*Task material*.
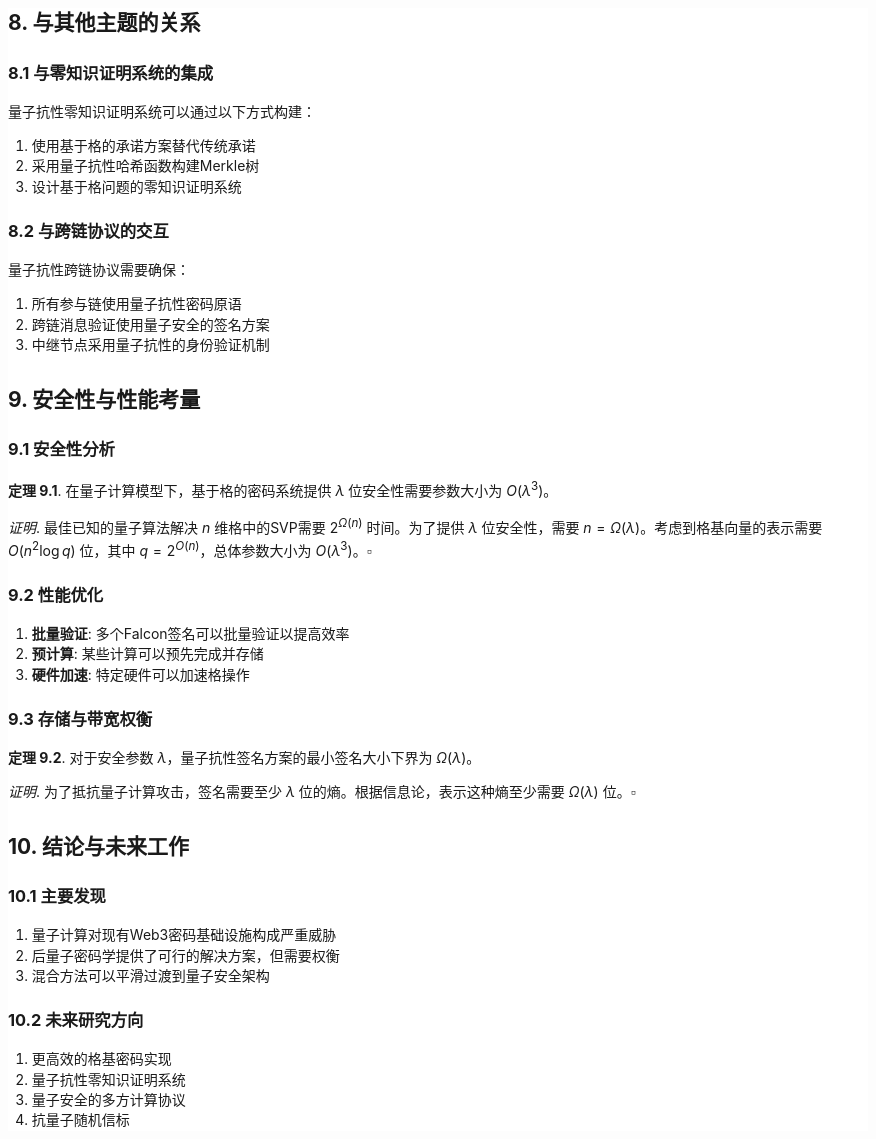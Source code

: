 ## 8. 与其他主题的关系

### 8.1 与零知识证明系统的集成

量子抗性零知识证明系统可以通过以下方式构建：

1. 使用基于格的承诺方案替代传统承诺
2. 采用量子抗性哈希函数构建Merkle树
3. 设计基于格问题的零知识证明系统

### 8.2 与跨链协议的交互

量子抗性跨链协议需要确保：

1. 所有参与链使用量子抗性密码原语
2. 跨链消息验证使用量子安全的签名方案
3. 中继节点采用量子抗性的身份验证机制

## 9. 安全性与性能考量

### 9.1 安全性分析

**定理 9.1**. 在量子计算模型下，基于格的密码系统提供 $\lambda$ 位安全性需要参数大小为 $O(\lambda^3)$。

*证明*. 最佳已知的量子算法解决 $n$ 维格中的SVP需要 $2^{\Omega(n)}$ 时间。为了提供 $\lambda$ 位安全性，需要 $n = \Omega(\lambda)$。考虑到格基向量的表示需要 $O(n^2 \log q)$ 位，其中 $q = 2^{O(n)}$，总体参数大小为 $O(\lambda^3)$。$\square$

### 9.2 性能优化

1. **批量验证**: 多个Falcon签名可以批量验证以提高效率
2. **预计算**: 某些计算可以预先完成并存储
3. **硬件加速**: 特定硬件可以加速格操作

### 9.3 存储与带宽权衡

**定理 9.2**. 对于安全参数 $\lambda$，量子抗性签名方案的最小签名大小下界为 $\Omega(\lambda)$。

*证明*. 为了抵抗量子计算攻击，签名需要至少 $\lambda$ 位的熵。根据信息论，表示这种熵至少需要 $\Omega(\lambda)$ 位。$\square$

## 10. 结论与未来工作

### 10.1 主要发现

1. 量子计算对现有Web3密码基础设施构成严重威胁
2. 后量子密码学提供了可行的解决方案，但需要权衡
3. 混合方法可以平滑过渡到量子安全架构

### 10.2 未来研究方向

1. 更高效的格基密码实现
2. 量子抗性零知识证明系统
3. 量子安全的多方计算协议
4. 抗量子随机信标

*Work request*. Write out each line exactly, beginning at the one with "### 8.1 与零知识证明系统的集成" and ending at the final line of the records above, with nothing added.

*Answer box*.
### 8.1 与零知识证明系统的集成

量子抗性零知识证明系统可以通过以下方式构建：

1. 使用基于格的承诺方案替代传统承诺
2. 采用量子抗性哈希函数构建Merkle树
3. 设计基于格问题的零知识证明系统

### 8.2 与跨链协议的交互

量子抗性跨链协议需要确保：

1. 所有参与链使用量子抗性密码原语
2. 跨链消息验证使用量子安全的签名方案
3. 中继节点采用量子抗性的身份验证机制

## 9. 安全性与性能考量

### 9.1 安全性分析

**定理 9.1**. 在量子计算模型下，基于格的密码系统提供 $\lambda$ 位安全性需要参数大小为 $O(\lambda^3)$。

*证明*. 最佳已知的量子算法解决 $n$ 维格中的SVP需要 $2^{\Omega(n)}$ 时间。为了提供 $\lambda$ 位安全性，需要 $n = \Omega(\lambda)$。考虑到格基向量的表示需要 $O(n^2 \log q)$ 位，其中 $q = 2^{O(n)}$，总体参数大小为 $O(\lambda^3)$。$\square$

### 9.2 性能优化

1. **批量验证**: 多个Falcon签名可以批量验证以提高效率
2. **预计算**: 某些计算可以预先完成并存储
3. **硬件加速**: 特定硬件可以加速格操作

### 9.3 存储与带宽权衡

**定理 9.2**. 对于安全参数 $\lambda$，量子抗性签名方案的最小签名大小下界为 $\Omega(\lambda)$。

*证明*. 为了抵抗量子计算攻击，签名需要至少 $\lambda$ 位的熵。根据信息论，表示这种熵至少需要 $\Omega(\lambda)$ 位。$\square$

## 10. 结论与未来工作

### 10.1 主要发现

1. 量子计算对现有Web3密码基础设施构成严重威胁
2. 后量子密码学提供了可行的解决方案，但需要权衡
3. 混合方法可以平滑过渡到量子安全架构

### 10.2 未来研究方向

1. 更高效的格基密码实现
2. 量子抗性零知识证明系统
3. 量子安全的多方计算协议
4. 抗量子随机信标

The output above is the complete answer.